I've been watching Inuyasha with subtitles and in episode 6 and 7, Inuyasha fights with his brother Sesshomaru about a sword. The English subtitle says "Tetsusaiga" but they're clearly saying "てっさいが". Why are they subtitling it in this way?
The reason why the subtitles don't match the dialog is apparently because Viz wanted to be consistent with their earlier translation of the Inuyasha manga. In the manga it's not at all clear that the sword should be named tessaiga (てっさいが) instead of tetsusaiga (てつさいが). It's a made up name whose kanji (鉄砕牙) could be pronounced either way. There's furigana in manga to show the author's intent but it doesn't make the tsu character clearly smaller:
I found the above pictures in a Tumbler post that goes into more details about the mix up.
It seems it wasn't until the release of the anime that Viz had any reason to believe they were wrong, and I guess they decided it would be better to be consistent with their manga translation than the Japanese audio.
(I have to say though that all this makes me wonder if the producers of the anime version were just guessing as well.)
While it's tempting to chalk this up to a mistranslation by Viz, as Ross Ridge's answer suggests (and that Viz themselves might even admit to), I think if we take the question as seriously as possible, the answer must be that both names are correct, at least in writing.
The relevant background here is that Inuyasha takes place in the Sengoku period roughly 500 years ago. So Inuyasha's sword's name should be interpreted in the Japanese of the time, not modern Japanese.
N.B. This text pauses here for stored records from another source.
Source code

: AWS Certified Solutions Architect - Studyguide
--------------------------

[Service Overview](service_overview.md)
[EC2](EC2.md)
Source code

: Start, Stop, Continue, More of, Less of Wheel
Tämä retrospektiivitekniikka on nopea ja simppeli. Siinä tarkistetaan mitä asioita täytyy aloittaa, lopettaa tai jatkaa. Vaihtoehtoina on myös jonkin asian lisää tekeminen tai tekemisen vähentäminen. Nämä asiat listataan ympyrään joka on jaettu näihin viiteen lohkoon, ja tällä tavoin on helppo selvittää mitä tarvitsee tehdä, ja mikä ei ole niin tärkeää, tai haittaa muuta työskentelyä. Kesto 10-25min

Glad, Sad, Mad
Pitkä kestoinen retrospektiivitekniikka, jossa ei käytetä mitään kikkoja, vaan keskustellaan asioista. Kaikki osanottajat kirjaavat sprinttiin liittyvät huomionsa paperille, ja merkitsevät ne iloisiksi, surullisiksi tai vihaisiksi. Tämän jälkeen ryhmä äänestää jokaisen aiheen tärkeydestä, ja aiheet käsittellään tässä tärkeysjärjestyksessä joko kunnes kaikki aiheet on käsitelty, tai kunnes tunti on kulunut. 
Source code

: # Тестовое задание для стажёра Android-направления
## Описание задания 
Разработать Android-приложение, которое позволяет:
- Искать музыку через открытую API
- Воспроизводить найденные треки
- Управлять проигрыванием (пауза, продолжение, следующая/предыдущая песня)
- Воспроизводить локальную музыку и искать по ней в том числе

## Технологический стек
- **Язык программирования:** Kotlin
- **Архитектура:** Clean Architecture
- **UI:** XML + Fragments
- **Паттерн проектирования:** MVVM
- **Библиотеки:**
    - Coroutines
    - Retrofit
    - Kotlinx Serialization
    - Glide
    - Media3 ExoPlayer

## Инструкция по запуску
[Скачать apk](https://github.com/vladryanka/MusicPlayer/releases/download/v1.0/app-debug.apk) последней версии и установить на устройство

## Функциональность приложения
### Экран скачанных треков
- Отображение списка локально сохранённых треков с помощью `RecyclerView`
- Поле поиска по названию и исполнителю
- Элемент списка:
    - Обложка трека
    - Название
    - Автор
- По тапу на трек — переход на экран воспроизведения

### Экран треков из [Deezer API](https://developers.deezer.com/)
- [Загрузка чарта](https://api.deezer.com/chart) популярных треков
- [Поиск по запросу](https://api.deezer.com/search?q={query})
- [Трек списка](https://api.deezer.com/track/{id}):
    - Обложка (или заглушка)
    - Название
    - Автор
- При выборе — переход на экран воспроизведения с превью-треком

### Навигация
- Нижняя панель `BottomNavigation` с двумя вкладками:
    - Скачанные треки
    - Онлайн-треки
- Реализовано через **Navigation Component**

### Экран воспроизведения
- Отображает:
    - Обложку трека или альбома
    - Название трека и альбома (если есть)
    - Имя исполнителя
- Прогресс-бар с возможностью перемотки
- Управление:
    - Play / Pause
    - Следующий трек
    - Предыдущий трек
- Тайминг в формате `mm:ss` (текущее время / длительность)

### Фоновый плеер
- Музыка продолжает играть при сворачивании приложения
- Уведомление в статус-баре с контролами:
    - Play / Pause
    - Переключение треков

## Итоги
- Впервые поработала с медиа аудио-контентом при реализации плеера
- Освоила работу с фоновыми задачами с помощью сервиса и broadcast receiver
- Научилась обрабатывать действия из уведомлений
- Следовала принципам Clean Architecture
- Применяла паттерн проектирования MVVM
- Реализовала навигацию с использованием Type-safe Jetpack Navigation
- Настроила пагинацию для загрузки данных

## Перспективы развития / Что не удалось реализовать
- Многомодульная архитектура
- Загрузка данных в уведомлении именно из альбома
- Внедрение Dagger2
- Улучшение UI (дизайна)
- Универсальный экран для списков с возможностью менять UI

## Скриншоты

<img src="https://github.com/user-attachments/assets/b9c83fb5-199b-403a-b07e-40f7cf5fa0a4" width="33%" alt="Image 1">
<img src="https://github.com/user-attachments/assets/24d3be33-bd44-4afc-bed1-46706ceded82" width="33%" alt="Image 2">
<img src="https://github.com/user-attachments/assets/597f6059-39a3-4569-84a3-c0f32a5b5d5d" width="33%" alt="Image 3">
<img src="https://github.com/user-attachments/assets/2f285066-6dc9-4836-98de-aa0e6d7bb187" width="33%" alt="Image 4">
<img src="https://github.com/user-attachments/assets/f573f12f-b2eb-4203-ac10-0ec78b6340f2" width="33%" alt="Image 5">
On the other hand, the use of っ in Japanese is a relatively modern invention. The earliest known uses of it in this way occurred in the 19th century, and it wasn't standardized until 1947. Prior to this, double consonants in Japanese existed only as common slurs where only the consonant was pronounced. This form of slurring has existed for a long time, likely since the Sengoku period. I suggest reading this Japanese SE question for more information.
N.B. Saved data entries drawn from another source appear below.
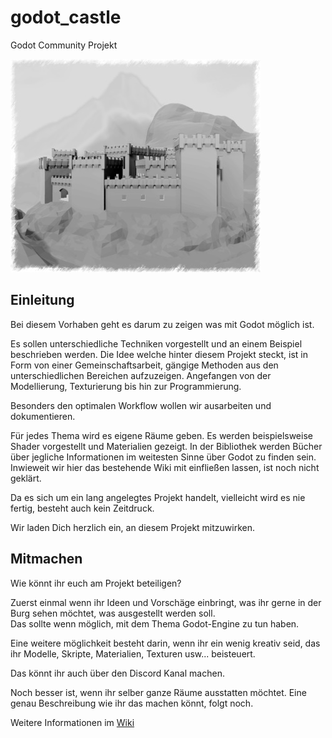 # godot_castle
Godot Community Projekt

![Burg](wiki/Burg_2019-08-31_smal.jpg)

## Einleitung
Bei diesem Vorhaben geht es darum zu zeigen was
mit Godot möglich ist.

Es sollen unterschiedliche Techniken vorgestellt und an einem Beispiel
beschrieben werden. Die Idee welche hinter diesem Projekt steckt, ist in Form
von einer Gemeinschaftsarbeit, gängige Methoden aus den unterschiedlichen
Bereichen aufzuzeigen. Angefangen von der Modellierung, Texturierung bis hin
zur Programmierung.

Besonders den optimalen Workflow wollen wir ausarbeiten und dokumentieren.

Für jedes Thema wird es eigene Räume geben. Es werden beispielsweise Shader
vorgestellt und Materialien gezeigt. In der Bibliothek werden Bücher über
jegliche Informationen im weitesten Sinne über Godot zu finden sein.
Inwieweit wir hier das bestehende Wiki mit einfließen lassen, ist noch nicht geklärt.

Da es sich um ein lang angelegtes Projekt handelt, vielleicht wird es nie fertig,
besteht auch kein Zeitdruck.

Wir laden Dich herzlich ein, an diesem Projekt mitzuwirken.

## Mitmachen
Wie könnt ihr euch am Projekt beteiligen?

Zuerst einmal wenn ihr Ideen und Vorschäge einbringt, was ihr gerne in der Burg sehen möchtet, was ausgestellt werden soll.  
Das sollte wenn möglich, mit dem Thema Godot-Engine zu tun haben.

Eine weitere möglichkeit besteht darin, wenn ihr ein wenig kreativ seid, das ihr Modelle, Skripte, Materialien, Texturen usw... beisteuert.

Das könnt ihr auch über den Discord Kanal machen.

Noch besser ist, wenn ihr selber ganze Räume ausstatten möchtet.
Eine genau Beschreibung wie ihr das machen könnt, folgt noch.

Weitere Informationen im [Wiki](https://github.com/Maurehago/godot_castle/wiki/Kundmachung "Wiki Startseite")
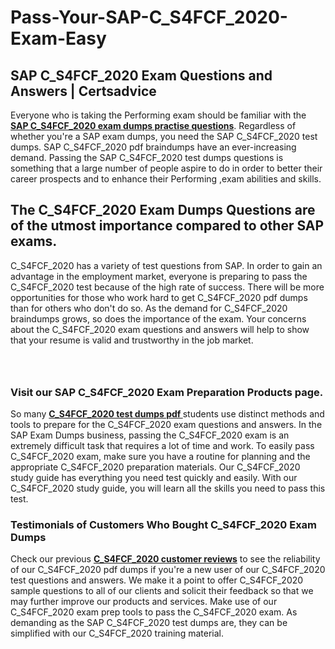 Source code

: # Pass-Your-SAP-C_S4FCF_2020-Exam-Easy
<h2><strong>SAP C_S4FCF_2020 Exam Questions and Answers | Certsadvice</strong></h2> <p>Everyone who is taking the Performing exam should be familiar with the <a href="http://www.certsadvice.com/sap/c_s4fcf_2020-practice-questions"><strong>SAP C_S4FCF_2020 exam dumps practise questions</strong></a>. Regardless of whether you&#39;re a SAP exam dumps, you need the SAP C_S4FCF_2020 test dumps. SAP C_S4FCF_2020 pdf braindumps have an ever-increasing demand. Passing the SAP C_S4FCF_2020 test dumps questions is something that a large number of people aspire to do in order to better their career prospects and to enhance their Performing ,exam abilities and skills.</p> <h2><strong>The C_S4FCF_2020 Exam Dumps Questions are of the utmost importance compared to other SAP exams.</strong></h2> <p>C_S4FCF_2020 has a variety of test questions from SAP. In order to gain an advantage in the employment market, everyone is preparing to pass the C_S4FCF_2020 test because of the high rate of success. There will be more opportunities for those who work hard to get C_S4FCF_2020 pdf dumps than for others who don&#39;t do so. As the demand for C_S4FCF_2020 braindumps grows, so does the importance of the exam. Your concerns about the C_S4FCF_2020 exam questions and answers will help to show that your resume is valid and trustworthy in the job market.</p> <p><a href="http://www.certsadvice.com/sap/c_s4fcf_2020-practice-questions" style="display: block; padding: 1em 0; text-align: center; "><img alt="" src="https://1.bp.blogspot.com/-RUOr8Wn-CRk/YUYAxC8kcHI/AAAAAAAAAnw/F7BbdI3tw8QDj5z8iX0vQAioQzKiUxduwCLcBGAsYHQ/s0/unnamed.jpg" /></a></p> <h3><strong>Visit our SAP C_S4FCF_2020 Exam Preparation Products page.</strong></h3> <p>So many <a href="http://www.certsadvice.com/sap/c_s4fcf_2020-practice-questions"><strong>C_S4FCF_2020 test dumps pdf </strong></a>students use distinct methods and tools to prepare for the C_S4FCF_2020 exam questions and answers. In the SAP Exam Dumps business, passing the C_S4FCF_2020 exam is an extremely difficult task that requires a lot of time and work. To easily pass C_S4FCF_2020 exam, make sure you have a routine for planning and the appropriate C_S4FCF_2020 preparation materials. Our C_S4FCF_2020 study guide has everything you need test quickly and easily. With our C_S4FCF_2020 study guide, you will learn all the skills you need to pass this test.</p> <h3><strong>Testimonials of Customers Who Bought C_S4FCF_2020 Exam Dumps</strong></h3> <p>Check our previous <a href="http://www.certsadvice.com/sap/c_s4fcf_2020-practice-questions"><strong>C_S4FCF_2020 customer reviews</strong></a> to see the reliability of our C_S4FCF_2020 pdf dumps if you&#39;re a new user of our C_S4FCF_2020 test questions and answers. We make it a point to offer C_S4FCF_2020 sample questions to all of our clients and solicit their feedback so that we may further improve our products and services. Make use of our C_S4FCF_2020 exam prep tools to pass the C_S4FCF_2020 exam. As demanding as the SAP C_S4FCF_2020 test dumps are, they can be simplified with our C_S4FCF_2020 training material.</p>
So, while 鉄砕牙 would have been written out as 「てつさいが」 in the classical Japanese of the time (or possibly in several other ways, as hiragana themselves were not standardized until 1900 with the removal of hentaigana), it could plausibly be pronounced as either 「てつさいが」 (tetsusaiga) or 「てっさいが」 (tessaiga) to the modern Japanese ear. But the classical Japanese speaker would have recognized these as the same word. Even this is something of a simplification, as pronunciation of these syllables has shifted over time, but without having audio records of Japanese from that time it's fairly difficult to know exactly what shifts have occurred.
That is to say, while tessaiga and tetsusaiga sound rather different to us, there isn't any distinction between the two in period Japanese writing, in the same way that "sorta" is just a slurred version of "sort of" in English. They're both valid romanizations of the same word, and so they're both really the same name. In some sense, saying that either tessaiga or tetsusaiga is correct is actually historically inaccurate. In modern Japanese, it's clear that they say tessaiga, but that doesn't really mean that tetsusaiga is an incorrect way of writing the name.
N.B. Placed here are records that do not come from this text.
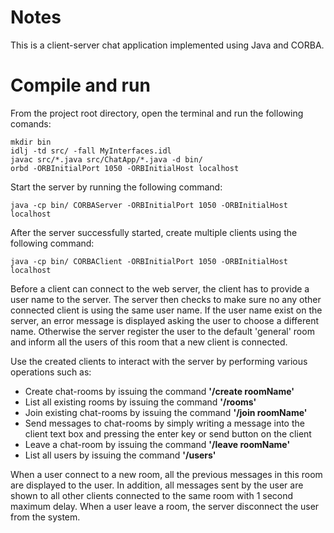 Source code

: # Notes
This is a client-server chat application implemented using Java and CORBA.

# Compile and run
From the project root directory, open the terminal and run the following comands:
    
    mkdir bin
    idlj -td src/ -fall MyInterfaces.idl
    javac src/*.java src/ChatApp/*.java -d bin/
    orbd -ORBInitialPort 1050 -ORBInitialHost localhost

Start the server by running the following command:

    java -cp bin/ CORBAServer -ORBInitialPort 1050 -ORBInitialHost localhost

After the server successfully started, create multiple clients using the following command:

    java -cp bin/ CORBAClient -ORBInitialPort 1050 -ORBInitialHost localhost

Before a client can connect to the web server, the client has to provide a user name to the server. The server then checks to make sure no any other connected client is using the  same user name. If the user name exist on the server, an error message is displayed asking the user to choose a different name. Otherwise the server register the user to the default 'general' room and inform all the users of this room that a new client is connected.

Use the created clients to interact with the server by performing various operations such as:

  * Create chat-rooms by issuing the command **'/create roomName'**
  * List all existing rooms by issuing the command **'/rooms'**
  * Join existing chat-rooms by issuing the command **'/join roomName'**
  * Send messages to chat-rooms by simply writing a message into the client text box and pressing the enter key or send button on the client
  * Leave a chat-room by issuing the command **'/leave roomName'**
  * List all users by issuing the command **'/users'**

When a user connect to a new room, all the previous messages in this room are displayed to the user. In addition, all messages sent by the user are shown to all other clients connected to the same room with 1 second maximum delay. When a user leave a room, the server disconnect the user from the system.
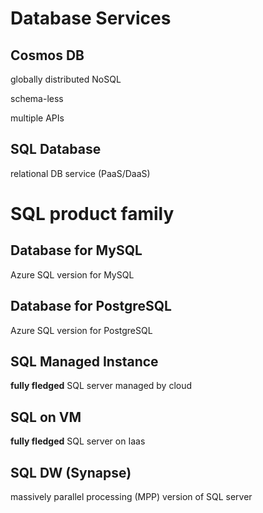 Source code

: # Database Services

## Cosmos DB

globally distributed NoSQL

schema-less

multiple APIs

## SQL Database

relational DB service (PaaS/DaaS)

# SQL product family

## Database for MySQL

Azure SQL version for MySQL

## Database for PostgreSQL

Azure SQL version for PostgreSQL

## SQL Managed Instance

**fully fledged** SQL server managed by cloud

## SQL on VM

**fully fledged** SQL server on Iaas

## SQL DW (Synapse)

massively parallel processing (MPP) version of SQL server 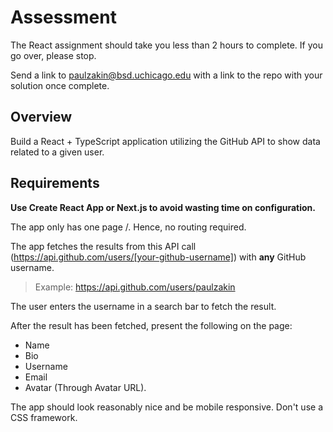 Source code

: # Assessment 

The React assignment should take you less than 2 hours to complete. If you go over, please stop. 

Send a link to paulzakin@bsd.uchicago.edu with a link to the repo with your solution once complete. 

## Overview

Build a React + TypeScript application utilizing the GitHub API to show data related to a given user. 

## Requirements

**Use Create React App or Next.js to avoid wasting time on configuration.** 

The app only has one page /. Hence, no routing required. 

The app fetches the results from this API call (https://api.github.com/users/[your-github-username]) with **any** GitHub username. 

> Example: https://api.github.com/users/paulzakin

The user enters the username in a search bar to fetch the result.

After the result has been fetched, present the following on the page: 

- Name 
- Bio 
- Username 
- Email
- Avatar (Through Avatar URL). 

The app should look reasonably nice and be mobile responsive. Don't use a CSS framework.

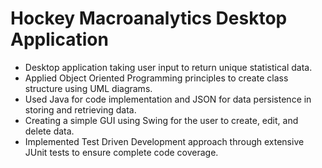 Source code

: # Hockey Macroanalytics Desktop Application

- Desktop application taking user input to return unique statistical data.
- Applied Object Oriented Programming principles to create class structure using UML diagrams. 
- Used Java for code implementation and JSON for data persistence in storing and retrieving data.
- Creating a simple GUI using Swing for the user to create, edit, and delete data.
- Implemented Test Driven Development approach through extensive JUnit tests to ensure complete code coverage. 
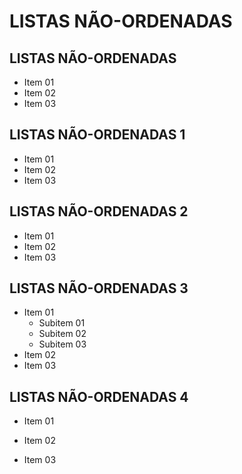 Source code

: # LISTAS NÃO-ORDENADAS

## LISTAS NÃO-ORDENADAS 

* Item 01
* Item 02
* Item 03

## LISTAS NÃO-ORDENADAS 1

- Item 01
- Item 02
- Item 03

## LISTAS NÃO-ORDENADAS 2

+ Item 01
+ Item 02
+ Item 03

## LISTAS NÃO-ORDENADAS 3

* Item 01
    * Subitem 01
    * Subitem 02
    * Subitem 03
* Item 02
* Item 03

## LISTAS NÃO-ORDENADAS 4

* Item 01

* Item 02

* Item 03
I guess the real reason for this confusion is that the text has gone through so many different linguistic steps that it would necessarily end up being somewhat confused. Of course the text is written in modern Japanese, but it's supposed to be a modern interpretation of historical Japanese. In order to romanize it, since there's no way to romanize classical Japanese, it first needs to be converted back into modern Japanese, and then to roumaji (which approximate Japanese pronunciation using latin alphabet characters). But the conversion back to modern Japanese is ambiguous, and so both tessaiga and tetsusaiga could be simultaneously valid.
With all that said, I don't think Inuyasha tries especially hard to stick to historically accurate Japanese, so to some degree this is a moot point. I just wanted to point out that, strictly speaking, in Sengoku-period Japanese, there is no way to differentiate the two words. On the other hand, for practical purposes, one can hear that the anime uses tessaiga for pronunciation and writes てっさいが as the furigana, so presumably this is the more understandable choice in English.